Chapter 1 Basic Concept and Statistic (Section on Jan 27th)

Population and Sample

Definition 1.1 (Population) Population is defined as a complete collection of all elements that are of interest.
Definition 1.2 (Sample) Sample is defined as a sub-collection of members from part of the population. Normally collected using a random method.
Example 1.1 Suppose one researcher is interested in the weight of deers in our campus. She got the weights for 10 deers living in our campus. Then all deers live in our campus is the population for this experiment and the 10 deers forms the sample.
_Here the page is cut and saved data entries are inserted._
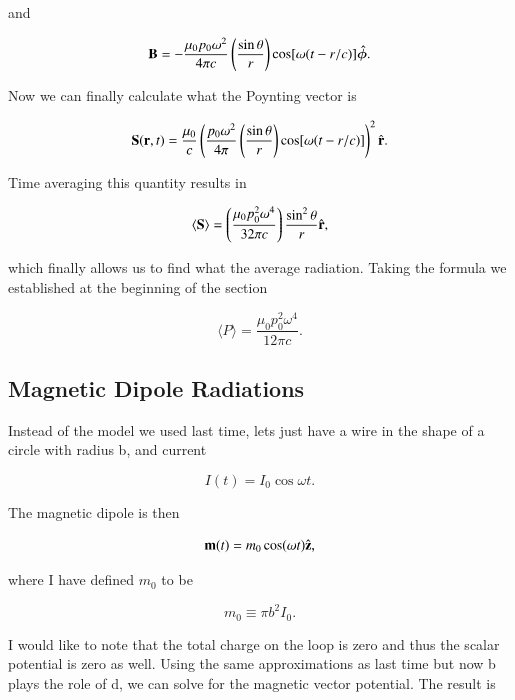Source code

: \documentclass[preprint, review,12pt]{elsarticle}
\def\b{\textbf}
\def\={\equiv}
\def\9{\left(}
\def\0{\right)}
\newcommand{\hb}[1]{\hat{\b #1}}
\newcommand{\hbm}[1]{\hat{\bm #1}}
\newcommand{\brak}[1]{\langle #1 \rangle}
\begin{document}
and

\begin{equation}
    \b B = - \frac{\mu_0 p_0 \omega^2}{4 \pi c} \9 \frac{\sin\theta}{r} \0 \cos[\omega(t-r/c)] \hbm{\phi}.
\end{equation}

Now we can finally calculate what the Poynting vector is

\begin{equation}
    \b S(\b r, t) = \frac{\mu_0}{c} \9 \frac{p_0 \omega^2}{4 \pi} \9 \frac{\sin\theta}{r} \0 \cos[\omega(t-r/c)] \0^2 \hb{r}.
\end{equation}

Time averaging this quantity results in

\begin{equation}
    \brak{\b S} = \9 \frac{\mu_0 p_0^2 \omega^4}{32\pi c} \0 \frac{\sin^2 \theta}{r}\hb{r},
\end{equation}

which finally allows us to find what the average radiation. Taking the formula we established at the beginning of the section

\begin{equation}
    \brak{P} = \frac{\mu_0 p_0^2 \omega^4}{12 \pi c}.
\end{equation}

\subsection{Magnetic Dipole Radiations}

Instead of the model we used last time, lets just have a wire in the shape of a circle with radius b, and current 

\begin{equation}
    I(t) = I_0 \cos\omega t.
\end{equation}

The magnetic dipole is then 

\begin{equation}
    \b m(t) = m_0 \cos(\omega t) \hb{z},
\end{equation}

where I have defined $m_0$ to be

\begin{equation}
    m_0 \= \pi b^2 I_0.
\end{equation}

I would like to note that the total charge on the loop is zero and thus the scalar potential is zero as well. Using the same approximations as last time but now b plays the role of d, we can solve for the magnetic vector potential. The result is
\end{document}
Which one is larger? Population or sample?

Answer: Population

Parameters and Statistics

Definition 1.3 (Parameter) Parameter is a numerical measurement describing some characteristic of the population.
Definition 1.4 (Statistic) Statistic is a numerical measurement describing some characteristic of sample that is a proxy of the parameter.
Example 1.2 Consider the deer example again. The researcher may interested in the mean of weight, spread of weight (usuanlly measured by standard deviation and variance) and proportion of deers with small weight, of the whole population. In statistics, we denote these four quantities as \(\mu\), \(\sigma\), \(\sigma^2\) and \(p\), respectively. These are all unknown but fixed numbers (from frequentists point of view). Our goal as a statistician is to ESTIMATE these quantities of interest using information we collect from samples. For example, in this example we may use sample mean, sample standard deviation, sample variance and sample proportion of deers with smaller weight. Usually these quantities are denoted as \(\bar{x},s,s^2\) and \(\hat{p}\). When we collected sample, these are all known quantities.

How does a parameter and statistic relate to each other?

Answer: A sample statistic is an estimation/approximation of the population parameter.

Variable Types

There are mainly two categories of variables, each of them can be devided into two sub-groups.

  • Qualitative: Name or a description

    • Nominal: categorical data only. Data can not be arranged in order. Example: County Names (i.e., Modesto, Santa Cruz, Monterey)

    • Ordinal: Data can be arranged in order. Differences are meaningless. Example: Agreement (i.e., strongly agree, agree, disagree, strongly disagree)

  • Quantitative: Counts or measurements

    • Interval: like ordinal but differences are meaningful. There is no natural zero starting point. Example: SAT Score (i.e., 120)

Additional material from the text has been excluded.